Career NFL statistics
- Games played: 26
- Games started: 20
- Stats at Pro Football Reference

= Phil Costa (American football) =

American football player (born 1987)

Phil Costa (born July 11, 1987) is an American former professional football player who was a center in the National Football League (NFL) for the Dallas Cowboys. He played college football for the Maryland Terrapins.

== Early life ==
Costa attended Holy Cross High School. He was a starting left guard, who played in every game during his three seasons on the team.

He was a three-time All-County and two-time All-parochial selection. He received a first-team All-South New Jersey, All-East region and second-team All-state honors as a senior.

==College career==
Costa accepted a football scholarship from the University of Maryland, College Park. As a sophomore, he appeared in all 13 games with six starts (5 at left guard and one at right guard).

As a junior, he appeared in all 13 games, starting the final 12 contests at right guard. He contributed to running back Da'Rel Scott becoming the seventh player in school history to rush for over 1,000 yards in a season and Chris Turner (American football) to pass for the seventh-highest single-season mark in school history (2,516 yards).

As a senior, he was switched to center to replace the recently graduated Edwin Williams and started all 12 games.

== Professional career ==

=== Dallas Cowboys ===
Costa was signed by the Dallas Cowboys as an undrafted free agent after the 2010 NFL draft. He began as the fourth-string center, with five-time Pro Bowler Andre Gurode, Kyle Kosier and Travis Bright ahead of him, but when Kosier got hurt and Bright struggled, Costa became the primary backup. He impressed the coaching staff and made the opening day 53-man roster.
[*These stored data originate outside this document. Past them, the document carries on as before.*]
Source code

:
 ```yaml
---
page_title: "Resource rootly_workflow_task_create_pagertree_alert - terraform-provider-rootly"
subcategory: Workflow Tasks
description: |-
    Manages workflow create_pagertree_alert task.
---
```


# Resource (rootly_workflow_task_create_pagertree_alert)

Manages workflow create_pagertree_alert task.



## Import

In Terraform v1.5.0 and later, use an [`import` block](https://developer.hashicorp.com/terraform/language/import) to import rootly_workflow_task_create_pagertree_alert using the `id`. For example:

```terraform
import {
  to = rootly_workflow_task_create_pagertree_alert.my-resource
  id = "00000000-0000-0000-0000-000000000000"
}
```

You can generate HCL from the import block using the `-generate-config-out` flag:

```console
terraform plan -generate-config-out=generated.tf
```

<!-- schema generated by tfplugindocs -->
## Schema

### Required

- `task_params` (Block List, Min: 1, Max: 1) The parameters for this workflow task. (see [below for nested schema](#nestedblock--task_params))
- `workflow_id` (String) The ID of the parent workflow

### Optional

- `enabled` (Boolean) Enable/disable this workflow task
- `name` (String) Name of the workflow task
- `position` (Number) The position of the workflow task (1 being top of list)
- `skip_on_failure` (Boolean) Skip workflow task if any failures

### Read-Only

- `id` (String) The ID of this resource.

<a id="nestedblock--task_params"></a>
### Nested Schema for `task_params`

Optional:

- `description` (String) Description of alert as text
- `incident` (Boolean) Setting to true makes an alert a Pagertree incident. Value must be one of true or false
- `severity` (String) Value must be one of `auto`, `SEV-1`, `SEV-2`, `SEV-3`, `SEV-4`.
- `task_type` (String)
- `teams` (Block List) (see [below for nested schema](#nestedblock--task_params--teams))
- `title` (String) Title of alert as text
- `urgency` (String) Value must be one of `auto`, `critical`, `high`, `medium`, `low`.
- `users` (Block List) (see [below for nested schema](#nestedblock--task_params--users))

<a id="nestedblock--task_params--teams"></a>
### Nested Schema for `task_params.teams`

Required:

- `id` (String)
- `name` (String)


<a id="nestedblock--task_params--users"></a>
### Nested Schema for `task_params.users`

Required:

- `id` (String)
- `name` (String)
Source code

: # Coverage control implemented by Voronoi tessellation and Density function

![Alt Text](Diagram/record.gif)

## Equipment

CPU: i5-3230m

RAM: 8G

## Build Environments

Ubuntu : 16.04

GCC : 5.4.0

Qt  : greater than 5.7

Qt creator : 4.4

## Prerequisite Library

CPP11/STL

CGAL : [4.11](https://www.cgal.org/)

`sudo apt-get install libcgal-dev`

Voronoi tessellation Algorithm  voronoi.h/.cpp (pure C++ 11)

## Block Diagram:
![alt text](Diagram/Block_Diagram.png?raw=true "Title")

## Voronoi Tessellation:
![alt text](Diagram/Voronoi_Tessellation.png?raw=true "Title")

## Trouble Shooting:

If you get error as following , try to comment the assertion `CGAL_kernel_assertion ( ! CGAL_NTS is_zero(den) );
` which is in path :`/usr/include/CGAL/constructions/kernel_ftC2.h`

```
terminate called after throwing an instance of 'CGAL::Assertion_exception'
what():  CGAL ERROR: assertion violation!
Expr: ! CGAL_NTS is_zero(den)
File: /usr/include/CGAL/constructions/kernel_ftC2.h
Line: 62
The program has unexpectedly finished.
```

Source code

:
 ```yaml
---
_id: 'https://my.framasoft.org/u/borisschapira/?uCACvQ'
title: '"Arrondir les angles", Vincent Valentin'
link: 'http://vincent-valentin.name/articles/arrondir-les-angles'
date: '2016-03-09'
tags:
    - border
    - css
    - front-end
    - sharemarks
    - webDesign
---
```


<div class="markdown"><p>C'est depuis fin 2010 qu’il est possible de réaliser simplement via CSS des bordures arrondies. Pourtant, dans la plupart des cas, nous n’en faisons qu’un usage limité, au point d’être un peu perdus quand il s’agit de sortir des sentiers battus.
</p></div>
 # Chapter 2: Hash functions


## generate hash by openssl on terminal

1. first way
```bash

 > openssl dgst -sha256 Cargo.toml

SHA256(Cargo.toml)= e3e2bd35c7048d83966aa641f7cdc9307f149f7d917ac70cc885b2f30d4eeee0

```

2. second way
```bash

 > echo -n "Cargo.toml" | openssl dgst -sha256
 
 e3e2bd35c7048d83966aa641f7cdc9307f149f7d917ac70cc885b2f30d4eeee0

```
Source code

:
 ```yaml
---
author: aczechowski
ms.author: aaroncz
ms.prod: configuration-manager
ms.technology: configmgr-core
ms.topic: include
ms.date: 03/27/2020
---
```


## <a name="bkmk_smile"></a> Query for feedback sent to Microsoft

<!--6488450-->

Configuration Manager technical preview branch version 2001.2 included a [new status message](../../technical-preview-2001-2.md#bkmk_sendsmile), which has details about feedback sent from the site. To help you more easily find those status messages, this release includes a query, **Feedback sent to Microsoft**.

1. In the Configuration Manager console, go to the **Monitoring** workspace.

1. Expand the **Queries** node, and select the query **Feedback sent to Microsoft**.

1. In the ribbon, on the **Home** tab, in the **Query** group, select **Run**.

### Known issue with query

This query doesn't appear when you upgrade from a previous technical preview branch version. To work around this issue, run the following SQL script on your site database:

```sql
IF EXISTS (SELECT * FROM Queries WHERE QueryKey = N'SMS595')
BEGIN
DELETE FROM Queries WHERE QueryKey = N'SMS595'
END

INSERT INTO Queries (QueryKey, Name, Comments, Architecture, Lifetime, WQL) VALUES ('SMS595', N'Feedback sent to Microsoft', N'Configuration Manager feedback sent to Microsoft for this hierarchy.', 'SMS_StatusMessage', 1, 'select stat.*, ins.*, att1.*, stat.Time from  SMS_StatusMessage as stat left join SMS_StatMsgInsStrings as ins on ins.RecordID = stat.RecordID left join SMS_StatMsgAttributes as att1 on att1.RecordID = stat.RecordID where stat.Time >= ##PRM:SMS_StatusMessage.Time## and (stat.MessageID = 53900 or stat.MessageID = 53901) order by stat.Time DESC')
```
As a rookie, he earned his first career start at left guard in place of the injured Kosier and Montrae Holland, in the seventh game of the season against the Jacksonville Jaguars.

In 2011, he performed well during training camp and preseason, before suffering a strained right posterior cruciate ligament on August 24. After contract restructuring negotiations fell through, Gurode was cut before the fourth preseason game and Costa became the starting center for the year. Because of his small size for the position, as the season wore on, he was exposed and struggled in his blocking assignments against bigger defenders.

In 2012, the Cowboys signed free agents guards Mackenzy Bernadeau and Nate Livings to help protect Costa against stronger defensive fronts. Ryan Cook replaced him in the season opener after one series, because he was limited by a back injury he carried from training camp. He returned to play against the Baltimore Ravens and arguably had his best game as a professional, with the Ravens yielding a franchise record 227 rushing yards. In the next game against the Carolina Panthers, he suffered a dislocated ankle and was eventually placed on the injured reserve list on December 5, after playing only six quarters in the season.

Looking to improve the center position, the Cowboys selected Travis Frederick in the first round of the 2013 NFL draft and moved Costa to a backup role during training camp. He was eventually waived in a salary cap move on March 7, 2014.

=== Indianapolis Colts ===
On March 13, 2014, Costa signed a two-year contract with the Indianapolis Colts. He retired at the age of 26 on April 21.